Born March 27, 1952, in Anchorage, AK; father, a pilot; mother, an aviation service bookkeeper and ground crew assistant. Education: University of Alaska, B.A., 1973, M.F.A., 1985.


Science fiction and mystery writer. Cook Inlet Aviation, Seldovia, AK, worked as assistant; Whitney-Fidalgo Seafoods, Anchorage, AK, worked as egg grader, bookkeeper, and expediter; also worked for Alyeska Pipeline, Galbraith Lake, AK, and for British Petroleum, Prudhoe Bay, AK.


Edgar Allan Poe Award, Mystery Writers of America, 1992, for A Cold Day for Murder.


"star svensdotter" series

Second Star, Berkley Publishing/Ace Books (New York, NY), 1991.

A Handful of Stars, Ace Books (New York, NY), 1991.

Red Planet Run, Berkley Publishing/Ace Books (New York, NY), 1995.

"kate shugak" series

A Cold Day for Murder, Berkley Publishing (New York, NY), 1992.

Dead in the Water, Berkley Publishing (New York, NY), 1993.

A Fatal Thaw, Berkley Publishing (New York, NY), 1993.

A Cold-Blooded Business, Berkley Publishing (New York, NY), 1994.

Play with Fire, Berkley Publishing (New York, NY), 1995.

Blood Will Tell, Putnam (New York, NY), 1996.

Breakup, Putnam (New York, NY), 1997.

Killing Grounds, Putnam (New York, NY), 1998.

Hunter's Moon, Putnam (New York, NY), 1999.

Midnight Come Again, St. Martin's Minotaur (New York, NY), 2000.

The Singing of the Dead, St. Martin's Minotaur (New York, NY), 2001.

A Fine and Bitter Snow, St. Martin's Minotaur (New York, NY), 2002.

A Grave Denied, St. Martin's Minotaur (New York, NY), 2003.

A Taint in the Blood, St. Martin's Minotaur (New York, NY), 2004.

A Complement To Rage, St. Martin's Minotaur (New York, NY), 2007.

"liam campbell" series

Fire and Ice, Dutton (New York, NY), 1998.

So Sure of Death, Dutton (New York, NY), 1999.

Nothing Gold Can Stay, Dutton (New York, NY), 2000.

Better to Rest, New American Library (New York, NY), 2002.


(Editor and contributor) The Mysterious North: Tales of Suspense from Alaska, New American Library (New York, NY), 2002.

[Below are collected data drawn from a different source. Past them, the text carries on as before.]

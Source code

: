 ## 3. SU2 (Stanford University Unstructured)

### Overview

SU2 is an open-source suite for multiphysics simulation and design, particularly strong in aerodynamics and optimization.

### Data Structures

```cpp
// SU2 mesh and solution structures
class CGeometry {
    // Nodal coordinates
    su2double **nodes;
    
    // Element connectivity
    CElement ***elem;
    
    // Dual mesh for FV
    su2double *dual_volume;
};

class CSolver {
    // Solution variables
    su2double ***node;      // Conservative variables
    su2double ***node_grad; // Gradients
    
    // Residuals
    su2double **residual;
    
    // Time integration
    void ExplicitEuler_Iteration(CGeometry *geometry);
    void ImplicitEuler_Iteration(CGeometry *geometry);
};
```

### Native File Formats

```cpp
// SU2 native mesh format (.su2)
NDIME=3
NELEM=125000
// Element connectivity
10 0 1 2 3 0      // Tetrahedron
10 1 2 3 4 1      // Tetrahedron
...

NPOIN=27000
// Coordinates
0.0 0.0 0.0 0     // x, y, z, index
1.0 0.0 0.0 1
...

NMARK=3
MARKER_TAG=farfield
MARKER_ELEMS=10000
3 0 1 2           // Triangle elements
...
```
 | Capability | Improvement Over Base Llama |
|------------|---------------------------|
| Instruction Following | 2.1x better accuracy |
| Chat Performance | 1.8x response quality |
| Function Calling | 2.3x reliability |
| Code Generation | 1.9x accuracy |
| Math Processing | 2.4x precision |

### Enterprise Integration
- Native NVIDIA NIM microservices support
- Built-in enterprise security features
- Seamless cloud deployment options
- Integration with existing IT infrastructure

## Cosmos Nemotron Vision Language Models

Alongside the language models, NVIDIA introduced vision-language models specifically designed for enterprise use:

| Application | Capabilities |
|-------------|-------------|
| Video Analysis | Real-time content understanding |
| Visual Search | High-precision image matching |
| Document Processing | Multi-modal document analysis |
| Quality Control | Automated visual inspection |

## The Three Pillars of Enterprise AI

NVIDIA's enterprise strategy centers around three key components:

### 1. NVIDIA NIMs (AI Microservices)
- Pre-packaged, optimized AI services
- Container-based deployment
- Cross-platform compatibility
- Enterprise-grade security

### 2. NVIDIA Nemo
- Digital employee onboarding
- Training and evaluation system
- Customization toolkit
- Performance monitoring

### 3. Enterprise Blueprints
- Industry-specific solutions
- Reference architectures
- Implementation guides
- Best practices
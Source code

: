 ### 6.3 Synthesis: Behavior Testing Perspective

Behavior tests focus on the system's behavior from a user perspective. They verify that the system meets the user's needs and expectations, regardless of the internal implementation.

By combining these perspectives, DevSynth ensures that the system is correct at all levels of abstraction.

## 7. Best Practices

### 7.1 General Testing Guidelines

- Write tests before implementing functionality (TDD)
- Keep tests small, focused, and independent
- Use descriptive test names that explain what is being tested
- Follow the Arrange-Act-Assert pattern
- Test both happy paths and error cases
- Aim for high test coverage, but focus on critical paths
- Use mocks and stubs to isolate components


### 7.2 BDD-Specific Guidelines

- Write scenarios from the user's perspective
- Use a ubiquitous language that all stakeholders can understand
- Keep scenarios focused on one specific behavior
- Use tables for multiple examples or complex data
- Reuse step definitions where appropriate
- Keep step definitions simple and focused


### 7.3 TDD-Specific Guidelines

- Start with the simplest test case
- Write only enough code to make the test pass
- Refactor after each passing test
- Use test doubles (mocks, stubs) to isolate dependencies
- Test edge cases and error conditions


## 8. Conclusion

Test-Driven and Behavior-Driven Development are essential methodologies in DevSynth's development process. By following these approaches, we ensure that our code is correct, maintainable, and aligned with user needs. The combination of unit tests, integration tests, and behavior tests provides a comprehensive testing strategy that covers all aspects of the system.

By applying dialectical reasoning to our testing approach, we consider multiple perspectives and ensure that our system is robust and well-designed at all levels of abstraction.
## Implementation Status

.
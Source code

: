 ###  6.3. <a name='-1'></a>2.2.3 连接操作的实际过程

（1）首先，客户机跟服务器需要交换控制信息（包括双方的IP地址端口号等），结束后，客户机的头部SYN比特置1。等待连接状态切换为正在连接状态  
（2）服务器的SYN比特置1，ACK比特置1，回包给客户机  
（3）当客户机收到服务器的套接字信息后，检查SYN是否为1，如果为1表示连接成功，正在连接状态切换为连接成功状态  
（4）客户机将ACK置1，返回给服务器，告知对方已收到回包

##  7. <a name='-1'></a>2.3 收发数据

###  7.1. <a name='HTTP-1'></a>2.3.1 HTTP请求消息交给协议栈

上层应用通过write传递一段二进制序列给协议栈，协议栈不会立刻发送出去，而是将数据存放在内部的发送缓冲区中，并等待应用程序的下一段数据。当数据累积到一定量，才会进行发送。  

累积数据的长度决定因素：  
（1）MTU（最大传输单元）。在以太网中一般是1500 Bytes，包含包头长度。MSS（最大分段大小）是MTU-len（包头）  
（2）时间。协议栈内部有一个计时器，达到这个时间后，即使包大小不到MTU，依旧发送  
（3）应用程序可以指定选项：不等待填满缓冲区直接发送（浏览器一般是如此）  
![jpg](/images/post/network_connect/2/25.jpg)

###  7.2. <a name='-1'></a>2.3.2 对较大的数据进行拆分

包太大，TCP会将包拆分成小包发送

(Editor and contributor) Alaska Women Write: Living, Loving and Laughing on the Last Frontier, Epicenter Press (Kenmore, WA), 2003.

(Editor and contributor) Wild Crimes, Signet (New York, NY), 2004.

(Editor and contributor) Powers of Detection: Stories of Mystery and Fantasy, Ace Books (New York, NY), 2004.

Blindfold Game, St. Martin's Press (New York, NY), 2006.

Contributor of short fiction to The Mysterious West, 1994, Our Alaska, 2001, and And the Dying Is Easy, 2001.


Dana Stabenow is the author of two fiction series that feature courageous, independent women: a mystery series that follows the exploits of Alaskan detective Kate Shugak and a science fiction series about space pioneer Star Svensdotter. Both series are generally characterized by the lavish use of detail and fast-spinning plots. Another mystery series featuring protagonists Liam Campbell, an Alaska state trooper, and his romantic partner, bush pilot Wyanet Chouinard, debuted in 1998.

Second Star was Stabenow's first novel, introducing readers to Svensdotter, who is in charge of building a space station in the face of such obstacles as terrorists, an attempted military takeover, and aliens. Writing for Booklist, Roland Green praised the author's "almost cinematic vividness" in describing the book's setting and recommended the book as "entirely respectable." Second Star 's sequel, A Handful of Stars, finds Star trying to colonize an asteroid belt. Voice of Youth Advocates reviewer Vicky Burckholder found this book less satisfying than the first, reading "more like a diary than a novel." Red Planet Run, the next book in the series, is set in part on Mars, where Star is studying a new weapon. Reviewers Green and Burckholder expressed contradictory opinions on this story; the former wrote in Booklist that "the action is brisk" while Burckholder, in Voice of Youth Advocates, called the book "tame," with "very little action."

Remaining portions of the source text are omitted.